Reporter: Lailatul Anisah | Editor: Handoyo .
KONTAN.CO.ID - JAKARTA. Kementerian Agama (Kemedag) menegaskan bahwa usulan kenaikan Biaya Penyelenggaraan Ibadah Haji (BPIH) tahun 2023 menjadi Rp 69,1 juta per jamaah belum final.
Direktur Jenderal Penyelenggaraan Haji dan Umrah Kemenag, Hilman Latief mengatakan usulan tersebut nantinya masih akan dibahas bersama dengan komisi agama di DPR RI.

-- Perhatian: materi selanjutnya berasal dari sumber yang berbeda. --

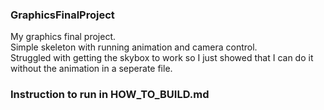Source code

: ### GraphicsFinalProject

My graphics final project.  <br/>
Simple skeleton with running animation and camera control. <br/>
Struggled with getting the skybox to work so I just showed that I can do it without the animation in a seperate file.

### Instruction to run in HOW_TO_BUILD.md
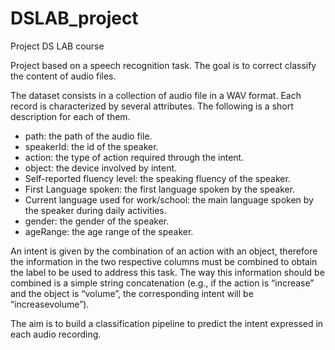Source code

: # DSLAB_project
Project DS LAB course

Project based on a speech recognition task. The goal is to correct classify the content of audio files.


The dataset consists in a collection of audio file in a WAV format. Each record is characterized by several
attributes. The following is a short description for each of them.


* path: the path of the audio file.
* speakerId: the id of the speaker.
* action: the type of action required through the intent.
* object: the device involved by intent.
* Self-reported fluency level: the speaking fluency of the speaker.
* First Language spoken: the first language spoken by the speaker.
* Current language used for work/school: the main language spoken by the speaker during daily activities.
* gender: the gender of the speaker.
* ageRange: the age range of the speaker.


An intent is given by the combination of an action with an object, therefore the information in the two
respective columns must be combined to obtain the label to be used to address this task. The way this
information should be combined is a simple string concatenation (e.g., if the action is “increase” and the
object is “volume”, the corresponding intent will be “increasevolume”).


The aim is to build a classification pipeline to predict the intent expressed in each audio recording.
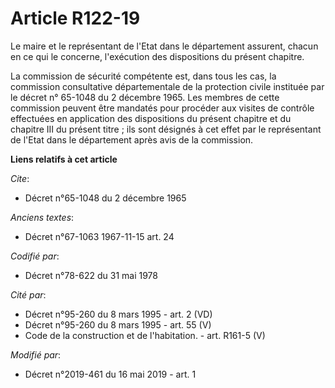 # Article R122-19

Le maire et le représentant de l'Etat dans le département assurent, chacun en ce qui le concerne, l'exécution des
dispositions du présent chapitre.

La commission de sécurité compétente est, dans tous les cas, la commission consultative départementale de la protection
civile instituée par le décret n° 65-1048 du 2 décembre 1965. Les membres de cette commission peuvent être mandatés pour
procéder aux visites de contrôle effectuées en application des dispositions du présent chapitre et du chapitre III du présent
titre ; ils sont désignés à cet effet par le représentant de l'Etat dans le département après avis de la commission.

**Liens relatifs à cet article**

_Cite_:

  - Décret n°65-1048 du 2 décembre 1965

_Anciens textes_:

  - Décret n°67-1063 1967-11-15 art. 24

_Codifié par_:

  - Décret n°78-622 du 31 mai 1978

_Cité par_:

  - Décret n°95-260 du 8 mars 1995 - art. 2 (VD)
  - Décret n°95-260 du 8 mars 1995 - art. 55 (V)
  - Code de la construction et de l'habitation. - art. R161-5 (V)

_Modifié par_:

  - Décret n°2019-461 du 16 mai 2019 - art. 1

"Semoga kita bisa mendapatkan rumusan yang paling pas terkait biaya haji tahun ini," kata Hilman, Senin (23/1).
Hilman menjelaskan kenaikan terjadi karena ada perubahan skema persentase komponen Biaya Perjalanan Ibadah Haji (Bipih) dan Nilai Manfaat. Pemerintah mengajukan skema yang lebih berkeadilan dengan komposisi 70% Bipih dan 30% nilai manfaat.
Baca Juga: Usulan Kenaikan Biaya Perjalanan Ibadah Haji Dinilai Rasional dan Tepat
"Hal ini dimaksudkan untuk menjaga agar nilai manfaat yang menjadi hak seluruh jemaah haji Indonesia, termasuk yang masih mengantre keberangkatan, tidak tergerus habis," terang Hilman.
Menurutnya, pemanfaatan dana nilai manfaat sejak 2010 sampai dengan 2022 terus mengalami peningkatan.
Pada 2010, nilai manfaat dari hasil pengelolaan dana setoran awal yang diberikan ke jemaah hanya Rp 4,45 juta. Sementara Bipih yang harus dibayar jemaah sebesar Rp 30,05 juta. Komposisi nilai manfaat hanya 13%, sementara Bipih 87%.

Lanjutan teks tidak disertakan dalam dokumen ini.